Kloster Morten, Tang Chao
Department of Bioengineering and Therapeutic Sciences, UCSF, San Francisco, California 94158, USA.
Nucleic Acids Res. 2008 Jun;36(11):3819-27. doi: 10.1093/nar/gkn288. Epub 2008 May 21.
The genetic code is degenerate--most amino acids can be encoded by from two to as many as six different codons. The synonymous codons are not used with equal frequency: not only are some codons favored over others, but also their usage can vary significantly from species to species and between different genes in the same organism. Known causes of codon bias include differences in mutation rates as well as selection pressure related to the expression level of a gene, but the standard analysis methods can account for only a fraction of the observed codon usage variation. We here introduce an explicit model of codon usage bias, inspired by statistical physics. Combining this model with a maximum likelihood approach, we are able to clearly identify different sources of bias in various genomes. We have applied the algorithm to Saccharomyces cerevisiae as well as 325 prokaryote genomes, and in most cases our model explains essentially all observed variance.

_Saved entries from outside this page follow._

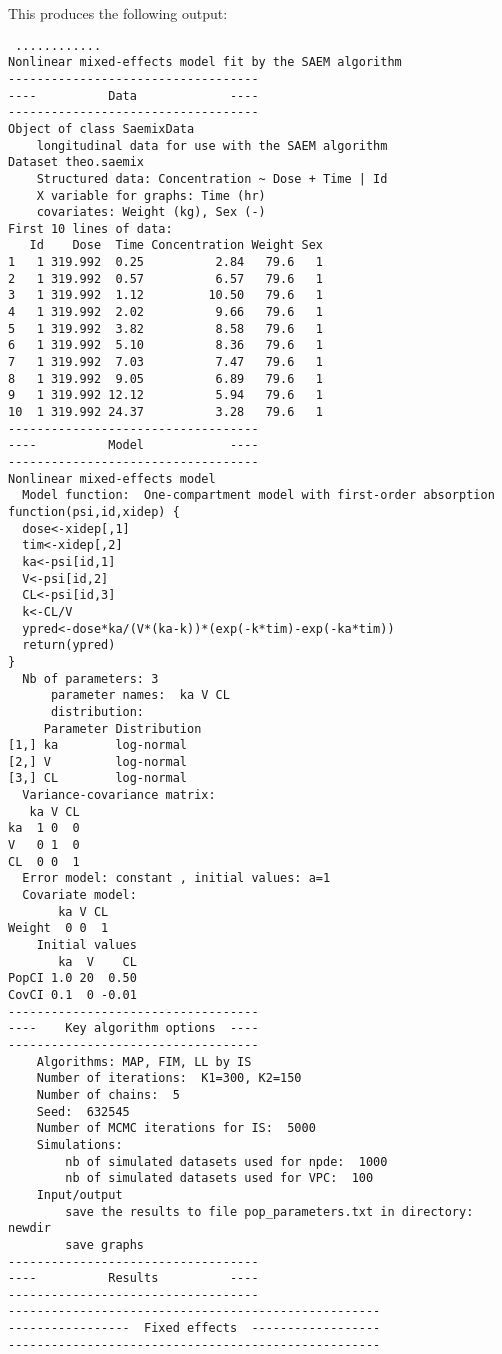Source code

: This produces the following output:
\begin{verbatim}
 ............
Nonlinear mixed-effects model fit by the SAEM algorithm
-----------------------------------
----          Data             ----
-----------------------------------
Object of class SaemixData
    longitudinal data for use with the SAEM algorithm
Dataset theo.saemix 
    Structured data: Concentration ~ Dose + Time | Id 
    X variable for graphs: Time (hr) 
    covariates: Weight (kg), Sex (-) 
First 10 lines of data:
   Id    Dose  Time Concentration Weight Sex
1   1 319.992  0.25          2.84   79.6   1
2   1 319.992  0.57          6.57   79.6   1
3   1 319.992  1.12         10.50   79.6   1
4   1 319.992  2.02          9.66   79.6   1
5   1 319.992  3.82          8.58   79.6   1
6   1 319.992  5.10          8.36   79.6   1
7   1 319.992  7.03          7.47   79.6   1
8   1 319.992  9.05          6.89   79.6   1
9   1 319.992 12.12          5.94   79.6   1
10  1 319.992 24.37          3.28   79.6   1
-----------------------------------
----          Model            ----
-----------------------------------
Nonlinear mixed-effects model
  Model function:  One-compartment model with first-order absorption
function(psi,id,xidep) { 
  dose<-xidep[,1]
  tim<-xidep[,2]  
  ka<-psi[id,1]
  V<-psi[id,2]
  CL<-psi[id,3]
  k<-CL/V
  ypred<-dose*ka/(V*(ka-k))*(exp(-k*tim)-exp(-ka*tim))
  return(ypred)
}
  Nb of parameters: 3 
      parameter names:  ka V CL 
      distribution:
     Parameter Distribution
[1,] ka        log-normal  
[2,] V         log-normal  
[3,] CL        log-normal  
  Variance-covariance matrix:
   ka V CL
ka  1 0  0
V   0 1  0
CL  0 0  1
  Error model: constant , initial values: a=1 
  Covariate model:
       ka V CL
Weight  0 0  1
    Initial values
       ka  V    CL
PopCI 1.0 20  0.50
CovCI 0.1  0 -0.01
-----------------------------------
----    Key algorithm options  ----
-----------------------------------
    Algorithms: MAP, FIM, LL by IS 
    Number of iterations:  K1=300, K2=150 
    Number of chains:  5 
    Seed:  632545 
    Number of MCMC iterations for IS:  5000 
    Simulations:
        nb of simulated datasets used for npde:  1000 
        nb of simulated datasets used for VPC:  100 
    Input/output
        save the results to file pop_parameters.txt in directory:  newdir 
        save graphs
-----------------------------------
----          Results          ----
-----------------------------------
----------------------------------------------------
-----------------  Fixed effects  ------------------
----------------------------------------------------

\end{verbatim}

遗传密码是简并的——大多数氨基酸可以由2种至多达6种不同的密码子编码。同义密码子的使用频率并不相同:不仅某些密码子比其他密码子更受青睐,而且它们的使用在不同物种之间以及同一生物体的不同基因之间也可能有显著差异。已知密码子偏好的成因包括突变率的差异以及与基因表达水平相关的选择压力,但标准分析方法只能解释所观察到的密码子使用变异的一部分。我们在此引入一个受统计物理学启发的密码子使用偏好显式模型。将此模型与最大似然法相结合,我们能够清晰地识别各种基因组中不同的偏好来源。我们已将该算法应用于酿酒酵母以及325个原核生物基因组,在大多数情况下,我们的模型基本上解释了所有观察到的变异。